Records:

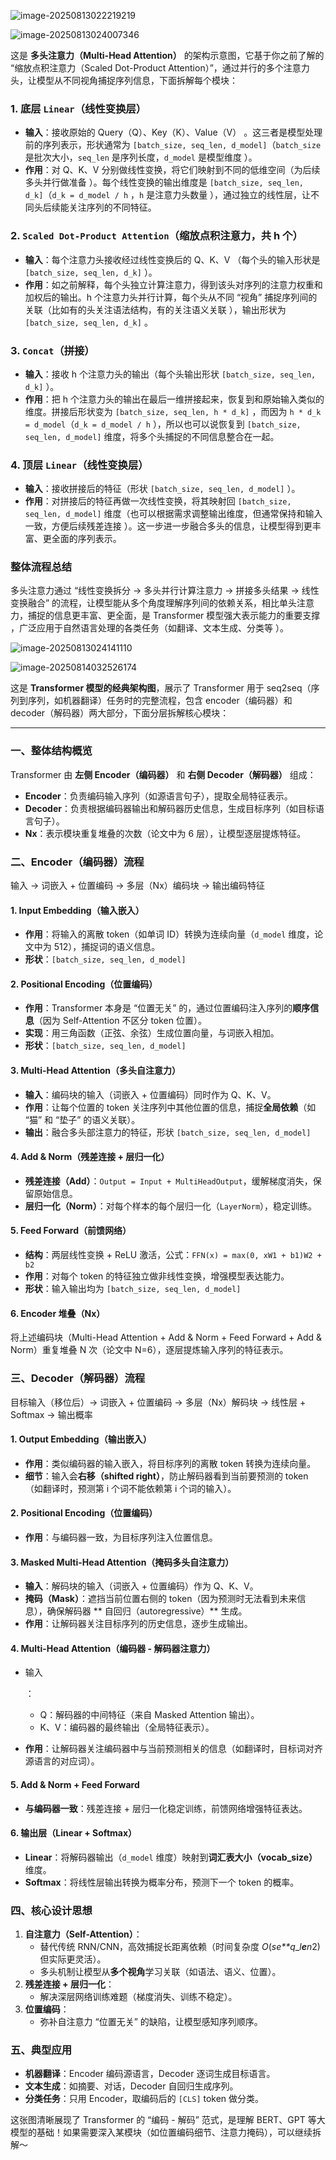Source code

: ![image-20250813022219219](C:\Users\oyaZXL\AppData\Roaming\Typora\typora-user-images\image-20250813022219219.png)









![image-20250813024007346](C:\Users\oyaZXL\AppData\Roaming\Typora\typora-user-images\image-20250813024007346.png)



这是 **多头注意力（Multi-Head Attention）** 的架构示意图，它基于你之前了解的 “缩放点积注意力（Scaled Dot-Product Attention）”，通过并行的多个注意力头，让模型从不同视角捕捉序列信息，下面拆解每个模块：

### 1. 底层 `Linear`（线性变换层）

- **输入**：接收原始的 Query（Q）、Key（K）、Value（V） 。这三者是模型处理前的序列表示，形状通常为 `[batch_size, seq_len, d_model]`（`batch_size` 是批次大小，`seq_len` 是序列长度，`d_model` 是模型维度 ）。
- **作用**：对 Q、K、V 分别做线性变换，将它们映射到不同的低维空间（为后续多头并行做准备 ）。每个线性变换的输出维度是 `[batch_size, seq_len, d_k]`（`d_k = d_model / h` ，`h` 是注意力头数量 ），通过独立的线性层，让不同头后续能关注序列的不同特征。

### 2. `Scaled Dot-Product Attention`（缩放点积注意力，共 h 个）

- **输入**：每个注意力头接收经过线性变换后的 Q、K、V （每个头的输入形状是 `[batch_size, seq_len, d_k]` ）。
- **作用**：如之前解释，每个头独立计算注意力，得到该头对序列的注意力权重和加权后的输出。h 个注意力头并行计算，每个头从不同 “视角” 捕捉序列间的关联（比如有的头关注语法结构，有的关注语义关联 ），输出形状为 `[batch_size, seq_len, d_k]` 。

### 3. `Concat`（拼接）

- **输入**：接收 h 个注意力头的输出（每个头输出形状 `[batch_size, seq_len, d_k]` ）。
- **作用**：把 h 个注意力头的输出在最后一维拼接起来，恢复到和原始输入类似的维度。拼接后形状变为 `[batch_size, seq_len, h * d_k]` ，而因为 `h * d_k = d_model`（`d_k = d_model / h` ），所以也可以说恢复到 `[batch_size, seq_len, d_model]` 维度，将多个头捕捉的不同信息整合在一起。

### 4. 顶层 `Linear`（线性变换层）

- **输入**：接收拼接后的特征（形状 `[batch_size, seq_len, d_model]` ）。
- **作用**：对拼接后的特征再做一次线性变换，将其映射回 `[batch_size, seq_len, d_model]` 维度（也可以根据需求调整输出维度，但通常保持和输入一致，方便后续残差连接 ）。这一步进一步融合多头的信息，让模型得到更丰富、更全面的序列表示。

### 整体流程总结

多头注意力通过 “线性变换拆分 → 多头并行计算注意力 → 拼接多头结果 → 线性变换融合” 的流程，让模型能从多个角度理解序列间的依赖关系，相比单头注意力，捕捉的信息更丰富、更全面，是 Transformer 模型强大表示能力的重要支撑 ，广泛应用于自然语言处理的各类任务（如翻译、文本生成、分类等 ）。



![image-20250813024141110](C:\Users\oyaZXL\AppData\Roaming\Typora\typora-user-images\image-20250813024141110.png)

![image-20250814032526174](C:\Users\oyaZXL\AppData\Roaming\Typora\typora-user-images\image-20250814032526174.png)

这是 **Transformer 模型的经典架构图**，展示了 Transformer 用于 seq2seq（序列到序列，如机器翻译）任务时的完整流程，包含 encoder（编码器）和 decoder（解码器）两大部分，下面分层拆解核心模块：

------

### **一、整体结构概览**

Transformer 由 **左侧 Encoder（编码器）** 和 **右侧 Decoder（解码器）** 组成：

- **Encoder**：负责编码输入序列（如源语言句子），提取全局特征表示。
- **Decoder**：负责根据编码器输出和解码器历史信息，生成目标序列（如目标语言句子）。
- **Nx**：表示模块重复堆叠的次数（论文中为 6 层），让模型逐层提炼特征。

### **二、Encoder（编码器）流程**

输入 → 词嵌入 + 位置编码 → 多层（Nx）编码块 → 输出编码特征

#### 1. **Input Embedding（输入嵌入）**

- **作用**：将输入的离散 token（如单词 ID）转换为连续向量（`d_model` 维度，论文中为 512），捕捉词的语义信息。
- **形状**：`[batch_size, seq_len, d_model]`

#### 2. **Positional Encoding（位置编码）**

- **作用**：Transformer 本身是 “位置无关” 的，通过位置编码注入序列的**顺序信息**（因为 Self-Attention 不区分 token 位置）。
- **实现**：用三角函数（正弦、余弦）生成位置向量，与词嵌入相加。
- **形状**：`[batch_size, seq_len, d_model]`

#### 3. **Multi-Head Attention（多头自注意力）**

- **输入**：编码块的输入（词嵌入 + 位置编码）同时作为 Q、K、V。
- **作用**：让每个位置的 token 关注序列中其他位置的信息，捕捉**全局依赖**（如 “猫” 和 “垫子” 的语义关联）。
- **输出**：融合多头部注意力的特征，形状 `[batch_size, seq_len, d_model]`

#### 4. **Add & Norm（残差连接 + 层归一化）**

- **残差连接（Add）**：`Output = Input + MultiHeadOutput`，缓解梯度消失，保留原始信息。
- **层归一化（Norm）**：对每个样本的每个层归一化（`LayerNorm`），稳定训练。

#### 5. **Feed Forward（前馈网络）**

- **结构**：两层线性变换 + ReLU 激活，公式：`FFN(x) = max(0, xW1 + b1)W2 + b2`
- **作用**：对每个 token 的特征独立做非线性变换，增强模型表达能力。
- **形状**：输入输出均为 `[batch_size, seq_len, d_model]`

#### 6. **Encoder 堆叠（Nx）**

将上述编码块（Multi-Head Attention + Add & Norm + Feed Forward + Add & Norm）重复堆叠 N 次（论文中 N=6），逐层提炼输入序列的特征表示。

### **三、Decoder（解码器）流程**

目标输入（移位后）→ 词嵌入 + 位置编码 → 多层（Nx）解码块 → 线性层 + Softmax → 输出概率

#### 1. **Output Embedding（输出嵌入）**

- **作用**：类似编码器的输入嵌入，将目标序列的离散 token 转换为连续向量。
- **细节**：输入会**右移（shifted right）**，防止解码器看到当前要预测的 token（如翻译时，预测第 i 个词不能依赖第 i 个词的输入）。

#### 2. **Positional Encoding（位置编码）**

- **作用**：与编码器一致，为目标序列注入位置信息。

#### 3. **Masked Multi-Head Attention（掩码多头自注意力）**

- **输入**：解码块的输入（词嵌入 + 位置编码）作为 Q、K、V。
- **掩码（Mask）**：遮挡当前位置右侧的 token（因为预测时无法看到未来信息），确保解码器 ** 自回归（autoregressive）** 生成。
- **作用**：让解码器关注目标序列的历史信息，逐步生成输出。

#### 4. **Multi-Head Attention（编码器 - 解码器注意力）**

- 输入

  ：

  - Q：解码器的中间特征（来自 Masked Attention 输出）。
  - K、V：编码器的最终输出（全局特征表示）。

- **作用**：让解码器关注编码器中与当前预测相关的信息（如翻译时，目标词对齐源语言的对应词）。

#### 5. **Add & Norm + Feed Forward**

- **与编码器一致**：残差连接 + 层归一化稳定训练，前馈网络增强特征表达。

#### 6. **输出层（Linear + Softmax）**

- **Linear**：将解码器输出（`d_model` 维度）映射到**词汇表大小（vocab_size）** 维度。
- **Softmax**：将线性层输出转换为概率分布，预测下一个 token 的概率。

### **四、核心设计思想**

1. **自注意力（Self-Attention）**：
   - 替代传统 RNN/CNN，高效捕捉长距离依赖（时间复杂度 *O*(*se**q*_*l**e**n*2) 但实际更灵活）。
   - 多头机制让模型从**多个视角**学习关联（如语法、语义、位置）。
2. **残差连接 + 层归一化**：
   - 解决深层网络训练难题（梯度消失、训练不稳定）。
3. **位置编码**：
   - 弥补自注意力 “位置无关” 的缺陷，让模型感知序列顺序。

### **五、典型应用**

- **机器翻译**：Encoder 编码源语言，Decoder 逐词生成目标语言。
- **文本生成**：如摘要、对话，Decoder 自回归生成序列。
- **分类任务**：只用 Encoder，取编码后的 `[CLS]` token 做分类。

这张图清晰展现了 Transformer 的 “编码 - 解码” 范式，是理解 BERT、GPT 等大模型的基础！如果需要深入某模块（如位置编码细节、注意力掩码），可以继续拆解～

...

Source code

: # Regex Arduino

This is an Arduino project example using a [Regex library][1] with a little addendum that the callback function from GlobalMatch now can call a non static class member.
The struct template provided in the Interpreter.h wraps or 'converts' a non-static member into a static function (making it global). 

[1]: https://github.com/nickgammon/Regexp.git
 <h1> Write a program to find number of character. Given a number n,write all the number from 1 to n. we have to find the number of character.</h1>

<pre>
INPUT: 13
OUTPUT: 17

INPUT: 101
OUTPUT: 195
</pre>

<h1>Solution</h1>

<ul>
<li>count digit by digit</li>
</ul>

...

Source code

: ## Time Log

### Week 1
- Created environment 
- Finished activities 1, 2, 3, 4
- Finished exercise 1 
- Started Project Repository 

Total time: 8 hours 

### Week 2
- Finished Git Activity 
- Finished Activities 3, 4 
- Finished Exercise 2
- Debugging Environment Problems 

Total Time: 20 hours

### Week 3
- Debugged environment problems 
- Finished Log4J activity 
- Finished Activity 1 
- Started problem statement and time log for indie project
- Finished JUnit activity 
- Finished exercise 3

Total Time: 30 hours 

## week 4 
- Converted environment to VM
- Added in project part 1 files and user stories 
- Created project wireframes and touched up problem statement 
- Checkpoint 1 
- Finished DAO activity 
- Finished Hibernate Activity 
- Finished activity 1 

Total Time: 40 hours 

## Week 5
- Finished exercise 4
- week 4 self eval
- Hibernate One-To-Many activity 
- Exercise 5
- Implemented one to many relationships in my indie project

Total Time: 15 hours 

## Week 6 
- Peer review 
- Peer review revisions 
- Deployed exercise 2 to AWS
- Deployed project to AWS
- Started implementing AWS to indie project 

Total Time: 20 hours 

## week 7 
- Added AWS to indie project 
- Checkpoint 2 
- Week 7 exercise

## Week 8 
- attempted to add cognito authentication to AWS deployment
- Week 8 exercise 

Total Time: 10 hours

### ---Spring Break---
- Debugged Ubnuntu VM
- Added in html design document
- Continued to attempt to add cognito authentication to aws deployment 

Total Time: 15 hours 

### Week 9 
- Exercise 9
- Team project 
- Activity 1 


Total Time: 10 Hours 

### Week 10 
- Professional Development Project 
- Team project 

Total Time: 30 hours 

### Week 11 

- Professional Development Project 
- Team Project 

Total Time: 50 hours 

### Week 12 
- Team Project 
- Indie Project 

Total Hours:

Task: Lines that contain "function" should be pulled from the entries above and reported.

Result of this task:
This is an Arduino project example using a [Regex library][1] with a little addendum that the callback function from GlobalMatch now can call a non static class member.
The struct template provided in the Interpreter.h wraps or 'converts' a non-static member into a static function (making it global). 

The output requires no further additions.